To the friends and schoolmates of my youth who were among the killed of this great struggle, my heart has paid sixty years of silent tribute. My last glimpses of some of them, as the smoke of the conflict wrapped them in its thundering folds, have become vivid and cherished memories. It is the strange way of nature that the vanished spirits of my comrades linger in my vision as boys in the joyous flush of life’s morning, while I have marched far up into the gray hills of the evening twilight, and I salute them across the long stretch of years.
I had, as I thought, many narrow escapes
from death at Shiloh. At one time a cannon ball passed so near me that the current of air created by its passage almost swept me from my horse. Many bullets and grapeshot fanned me and left their unwelcome whistle in my memory.

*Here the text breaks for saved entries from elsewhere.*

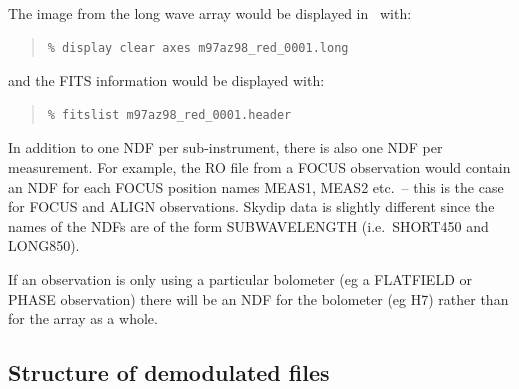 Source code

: \documentclass[twoside,11pt]{article}
\newcommand{\Kappa}{\xref{{\sc{Kappa}}}{sun95}{}}
\newenvironment{myquote}{\begin{quote}\begin{small}}{\end{small}\end{quote}}
\newcommand{\xref}[3]{#1}
\renewcommand{\_}{\texttt{\symbol{95}}}
\begin{document}
The image from the long wave array would be displayed in \Kappa\
with:
\begin{myquote}
\begin{verbatim}
% display clear axes m97az98_red_0001.long
\end{verbatim}
\end{myquote} 
and the FITS information would be displayed with:
\begin{myquote}
\begin{verbatim}
% fitslist m97az98_red_0001.header
\end{verbatim}
\end{myquote}

In addition to one NDF per sub-instrument, there is also one NDF per
measurement. For example, the RO file from a FOCUS observation would contain
an NDF for each FOCUS position names MEAS\_1, MEAS\_2 etc.\ -- this is the
case for FOCUS and ALIGN observations. Skydip data is slightly different 
since the names of the NDFs are of the form SUB\_WAVELENGTH (i.e.\ SHORT\_450
and LONG\_850).

If an observation is only using a particular bolometer (eg a FLATFIELD or
PHASE observation) there will be an NDF for the bolometer (eg H7) rather than
for the array as a whole.


\subsection{Structure of demodulated files\label{demodstruc}}
\end{document}

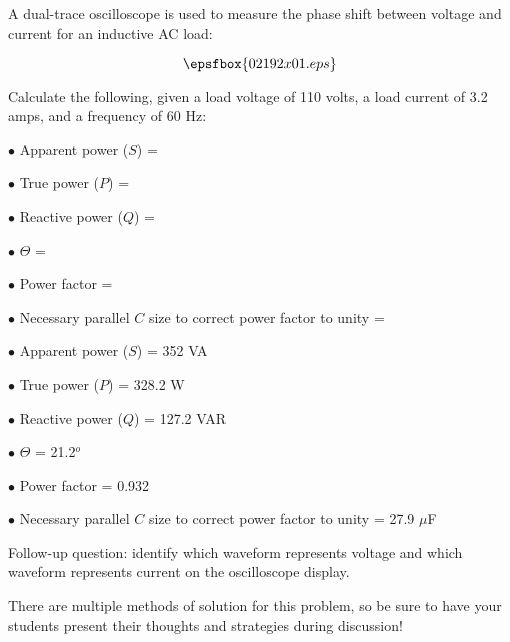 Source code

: 


A dual-trace oscilloscope is used to measure the phase shift between voltage and current for an inductive AC load:

$$\epsfbox{02192x01.eps}$$

Calculate the following, given a load voltage of 110 volts, a load current of 3.2 amps, and a frequency of 60 Hz:

\medskip
\goodbreak
\item{$\bullet$} Apparent power ($S$) =
\item{$\bullet$} True power ($P$) =
\item{$\bullet$} Reactive power ($Q$) =
\item{$\bullet$} $\Theta$ =
\item{$\bullet$} Power factor =
\item{$\bullet$} Necessary parallel $C$ size to correct power factor to unity = 
\medskip







\medskip
\goodbreak
\item{$\bullet$} Apparent power ($S$) = 352 VA
\item{$\bullet$} True power ($P$) = 328.2 W
\item{$\bullet$} Reactive power ($Q$) = 127.2 VAR
\item{$\bullet$} $\Theta$ = 21.2$^{o}$
\item{$\bullet$} Power factor = 0.932
\item{$\bullet$} Necessary parallel $C$ size to correct power factor to unity = 27.9 $\mu$F
\medskip

\vskip 10pt

Follow-up question: identify which waveform represents voltage and which waveform represents current on the oscilloscope display.







There are multiple methods of solution for this problem, so be sure to have your students present their thoughts and strategies during discussion!




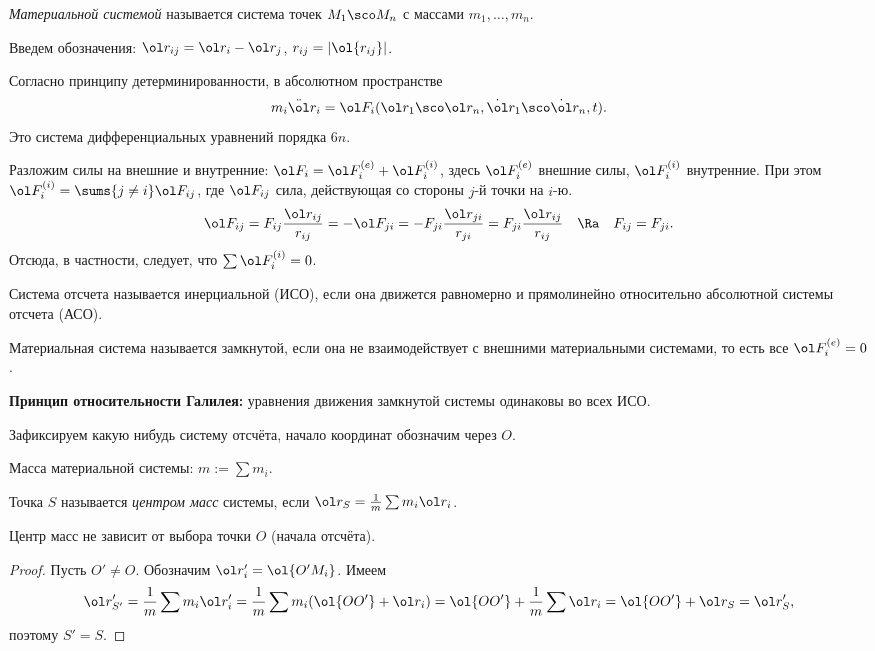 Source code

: \documentclass[a4paper,12pt]{article}
\def\F{\ol F}
\def\r{\ol r}
\def\dd{\ddot}
\def\d{\dot}
\begin{document}
\begin{df}
\emph{Материальной системой} называется система точек $M_1\sco M_n$ с массами
$m_1,\dots,m_n$.
\end{df}

Введем обозначения: $\r_{ij}=\r_i-\r_j$,
$r_{ij}=|\ol{r_{ij}}|$.

Согласно принципу детерминированности,  в
абсолютном пространстве
$$m_i\dd\r_i=\F_i(\r_1\sco \r_n,\d\r_1\sco \d\r_n,t).$$
Это система дифференциальных уравнений порядка $6n$.

Разложим силы на внешние и внутренние:
$\F_i=\F_i^{(e)}+\F_i^{(i)}$, здесь $\F_i^{(e)}$ внешние силы, $\F_i^{(i)}$ внутренние.
При этом $\F_i^{(i)}=\sums{j\ne i}\F_{ij}$, где
$\F_{ij}$ сила, действующая со стороны $j$-й точки на $i$-ю.
$$
\F_{ij}=F_{ij}\frac{\r_{ij}}{r_{ij}}=-\F_{ji}=
-F_{ji}\frac{\r_{ji}}{r_{ji}}=F_{ji}\frac{\r_{ij}}{r_{ij}}\quad\Ra\quad
F_{ij}=F_{ji}.
$$
Отсюда, в частности, следует,  что $\sum\F_i^{(i)}=0$.

\begin{df}
Система отсчета называется инерциальной (ИСО),
если она движется равномерно и прямолинейно относительно абсолютной
системы отсчета (АСО).
\end{df}

\begin{df}
Материальная система называется замкнутой,  если
она не взаимодействует с внешними материальными системами,
то есть все $\F_i^{(e)}=0$.
\end{df}

\textbf{Принцип относительности Галилея:} уравнения движения замкнутой
системы одинаковы во всех ИСО.

Зафиксируем какую нибудь систему отсчёта, начало координат обозначим через $O$.

\begin{df}
Масса материальной системы: $m:=\sum m_i$.
\end{df}

\begin{df}
Точка $S$ называется \emph{центром масс} системы, если $\r_S=\frac1m \sum m_i\r_i$.
\end{df}

\begin{stm}
Центр масс не зависит от выбора точки $O$ (начала отсчёта).
\end{stm}
\begin{proof}
Пусть $O'\ne O$. Обозначим
$\r'_i=\ol{O'M_i}$.
Имеем
$$\r'_{S'}=\frac1m \sum m_i\r'_i=\frac1m\sum m_i(\ol{OO'}+\r_i)=\ol{OO'}+\frac1m\sum\r_i = \ol{OO'} + \r_S=\r'_S,$$
поэтому $S'=S$.
\end{proof}
\end{document}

Amid all the dangers of battle ever walks the spirit of humor, and there is no day so terrible that it fails to hold some laughable incident. I recall one such on the Shiloh field which illustrates the fact that man is the wildest creature of the animal kingdom when thoroughly frightened. Early on Monday morning a small squad of us was preparing a hasty breakfast of “hardtack” and bacon behind our line, having staked our horses out to bushes, when firing began suddenly on the line, followed by the passage of a wild-eyed rider, proclaiming the arrival of Buell at Hamburg, shouting that he was surrounding us and warning us to run for our lives. There was a large, long-haired trooper in our crowd, who made a hurried run for his horse, mounted him, and put the spurs to him, overlooking the fact that the horse was tied to a bush with a long rope. As the spurs went home in the horse’s flanks, he began wildly racing around the bush, taking as wide a circle as his line would allow. The excited trooper tossed his head from side to side, trying to keep an eye on the firing line, while the horse increased his speed and narrowed his circle as the rope gradually wound around the bush until it became so tight that it brought him to a sudden stop and sent the trooper on a flying dive to the ground. We were all laughing at him when he ended his wild race, and he was so embarrassed and humiliated that he secured a transfer to another company.
Immediately after our return to Corinth I was detailed to pilot the corps of engineers in locating the line of breastworks that was to protect our front against the advance of the Union Army from Shiloh battle field.